↓↓↓
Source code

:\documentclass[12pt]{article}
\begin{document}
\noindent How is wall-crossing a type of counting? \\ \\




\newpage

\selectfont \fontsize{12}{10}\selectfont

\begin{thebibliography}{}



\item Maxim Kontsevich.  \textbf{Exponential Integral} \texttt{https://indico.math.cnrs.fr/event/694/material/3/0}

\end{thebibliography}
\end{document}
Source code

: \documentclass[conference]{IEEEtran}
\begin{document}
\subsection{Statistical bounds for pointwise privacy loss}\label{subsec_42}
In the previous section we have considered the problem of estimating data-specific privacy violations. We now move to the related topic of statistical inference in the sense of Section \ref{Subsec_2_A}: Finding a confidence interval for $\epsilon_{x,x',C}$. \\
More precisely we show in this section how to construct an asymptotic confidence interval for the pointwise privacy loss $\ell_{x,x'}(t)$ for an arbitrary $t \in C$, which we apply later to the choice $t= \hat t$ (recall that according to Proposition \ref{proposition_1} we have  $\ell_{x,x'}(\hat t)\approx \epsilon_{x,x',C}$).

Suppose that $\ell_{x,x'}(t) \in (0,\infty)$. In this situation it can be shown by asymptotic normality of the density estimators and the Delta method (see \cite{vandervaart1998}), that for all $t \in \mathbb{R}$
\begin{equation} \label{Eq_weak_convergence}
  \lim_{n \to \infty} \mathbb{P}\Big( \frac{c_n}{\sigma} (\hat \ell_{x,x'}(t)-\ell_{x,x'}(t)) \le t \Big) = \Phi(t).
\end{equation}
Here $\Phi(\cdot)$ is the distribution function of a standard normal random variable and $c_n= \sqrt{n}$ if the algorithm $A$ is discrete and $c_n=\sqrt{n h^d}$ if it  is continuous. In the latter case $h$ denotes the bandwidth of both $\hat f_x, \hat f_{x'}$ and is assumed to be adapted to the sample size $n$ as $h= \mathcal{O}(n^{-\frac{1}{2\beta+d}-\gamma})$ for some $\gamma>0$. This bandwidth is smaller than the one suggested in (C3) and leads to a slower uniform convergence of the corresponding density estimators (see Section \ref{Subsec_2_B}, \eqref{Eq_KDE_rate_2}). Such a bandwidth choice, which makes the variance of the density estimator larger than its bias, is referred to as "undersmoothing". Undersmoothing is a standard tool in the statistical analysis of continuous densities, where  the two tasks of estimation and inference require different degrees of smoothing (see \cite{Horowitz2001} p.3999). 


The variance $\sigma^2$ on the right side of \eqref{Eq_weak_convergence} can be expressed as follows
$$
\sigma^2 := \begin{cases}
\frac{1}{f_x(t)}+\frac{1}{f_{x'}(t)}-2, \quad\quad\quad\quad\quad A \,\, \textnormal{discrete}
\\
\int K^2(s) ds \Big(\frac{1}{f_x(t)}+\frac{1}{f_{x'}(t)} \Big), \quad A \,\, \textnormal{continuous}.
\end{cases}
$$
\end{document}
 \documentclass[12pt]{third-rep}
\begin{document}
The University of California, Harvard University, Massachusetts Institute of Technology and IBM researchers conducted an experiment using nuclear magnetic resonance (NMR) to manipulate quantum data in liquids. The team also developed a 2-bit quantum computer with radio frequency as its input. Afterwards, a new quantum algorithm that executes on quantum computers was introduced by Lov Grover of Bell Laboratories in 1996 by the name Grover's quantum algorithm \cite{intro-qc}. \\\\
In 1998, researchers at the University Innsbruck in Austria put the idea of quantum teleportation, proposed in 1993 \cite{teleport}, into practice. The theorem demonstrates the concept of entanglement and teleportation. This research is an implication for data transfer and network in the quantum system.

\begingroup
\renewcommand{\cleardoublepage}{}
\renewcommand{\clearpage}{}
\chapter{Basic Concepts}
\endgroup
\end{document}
↑↑↑
↓↓↓
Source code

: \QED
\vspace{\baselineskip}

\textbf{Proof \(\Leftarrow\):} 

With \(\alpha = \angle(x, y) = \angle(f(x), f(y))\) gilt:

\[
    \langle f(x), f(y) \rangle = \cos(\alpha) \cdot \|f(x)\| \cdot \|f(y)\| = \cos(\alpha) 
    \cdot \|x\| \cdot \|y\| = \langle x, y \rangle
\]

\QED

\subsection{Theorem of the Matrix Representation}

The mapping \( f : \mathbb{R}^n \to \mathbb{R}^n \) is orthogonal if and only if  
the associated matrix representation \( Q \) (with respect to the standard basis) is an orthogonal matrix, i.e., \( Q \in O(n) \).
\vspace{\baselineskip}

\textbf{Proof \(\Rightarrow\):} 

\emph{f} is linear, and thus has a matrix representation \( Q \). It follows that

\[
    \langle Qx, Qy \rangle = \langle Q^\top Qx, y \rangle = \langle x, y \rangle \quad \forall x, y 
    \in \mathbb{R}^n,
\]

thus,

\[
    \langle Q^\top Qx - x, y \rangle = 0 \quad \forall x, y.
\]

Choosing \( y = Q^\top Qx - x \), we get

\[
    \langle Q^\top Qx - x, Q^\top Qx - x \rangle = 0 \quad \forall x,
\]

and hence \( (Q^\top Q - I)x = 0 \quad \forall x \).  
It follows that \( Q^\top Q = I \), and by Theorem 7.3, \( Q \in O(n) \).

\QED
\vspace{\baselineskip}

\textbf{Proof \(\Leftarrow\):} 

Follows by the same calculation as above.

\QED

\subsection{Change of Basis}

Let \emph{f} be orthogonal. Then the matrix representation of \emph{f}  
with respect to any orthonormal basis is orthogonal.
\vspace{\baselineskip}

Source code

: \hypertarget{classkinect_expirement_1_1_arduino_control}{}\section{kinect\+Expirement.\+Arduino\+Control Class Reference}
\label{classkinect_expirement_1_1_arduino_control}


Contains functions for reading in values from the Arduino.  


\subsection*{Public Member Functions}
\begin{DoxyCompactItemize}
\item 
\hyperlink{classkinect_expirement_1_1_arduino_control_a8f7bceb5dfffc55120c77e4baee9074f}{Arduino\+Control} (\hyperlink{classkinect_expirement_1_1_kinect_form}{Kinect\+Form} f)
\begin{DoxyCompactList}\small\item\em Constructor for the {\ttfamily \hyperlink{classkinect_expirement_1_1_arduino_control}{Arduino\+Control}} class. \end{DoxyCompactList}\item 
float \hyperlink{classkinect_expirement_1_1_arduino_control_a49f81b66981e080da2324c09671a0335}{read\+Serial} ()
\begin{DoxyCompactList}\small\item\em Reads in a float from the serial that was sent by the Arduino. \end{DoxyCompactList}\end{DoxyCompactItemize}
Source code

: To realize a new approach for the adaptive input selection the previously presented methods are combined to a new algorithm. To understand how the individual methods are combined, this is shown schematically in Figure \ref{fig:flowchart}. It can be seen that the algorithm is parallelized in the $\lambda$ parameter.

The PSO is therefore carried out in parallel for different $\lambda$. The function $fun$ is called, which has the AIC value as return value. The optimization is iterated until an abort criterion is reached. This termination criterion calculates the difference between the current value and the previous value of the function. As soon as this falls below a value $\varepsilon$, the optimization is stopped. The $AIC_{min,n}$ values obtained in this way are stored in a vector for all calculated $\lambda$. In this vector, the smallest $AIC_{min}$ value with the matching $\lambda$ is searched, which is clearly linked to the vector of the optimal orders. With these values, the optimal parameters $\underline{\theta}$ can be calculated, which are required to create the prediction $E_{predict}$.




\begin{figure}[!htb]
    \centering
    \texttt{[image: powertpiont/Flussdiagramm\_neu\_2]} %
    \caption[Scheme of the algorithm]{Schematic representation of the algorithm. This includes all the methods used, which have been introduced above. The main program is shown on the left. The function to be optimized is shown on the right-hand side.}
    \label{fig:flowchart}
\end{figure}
↑↑↑
▶ **EXERCISE DETAILS**: Which lines in the material contain the word "textnormal"? Pull each of them out.

▶ **ANSWER**:
\frac{1}{f_x(t)}+\frac{1}{f_{x'}(t)}-2, \quad\quad\quad\quad\quad A \,\, \textnormal{discrete}
\int K^2(s) ds \Big(\frac{1}{f_x(t)}+\frac{1}{f_{x'}(t)} \Big), \quad A \,\, \textnormal{continuous}.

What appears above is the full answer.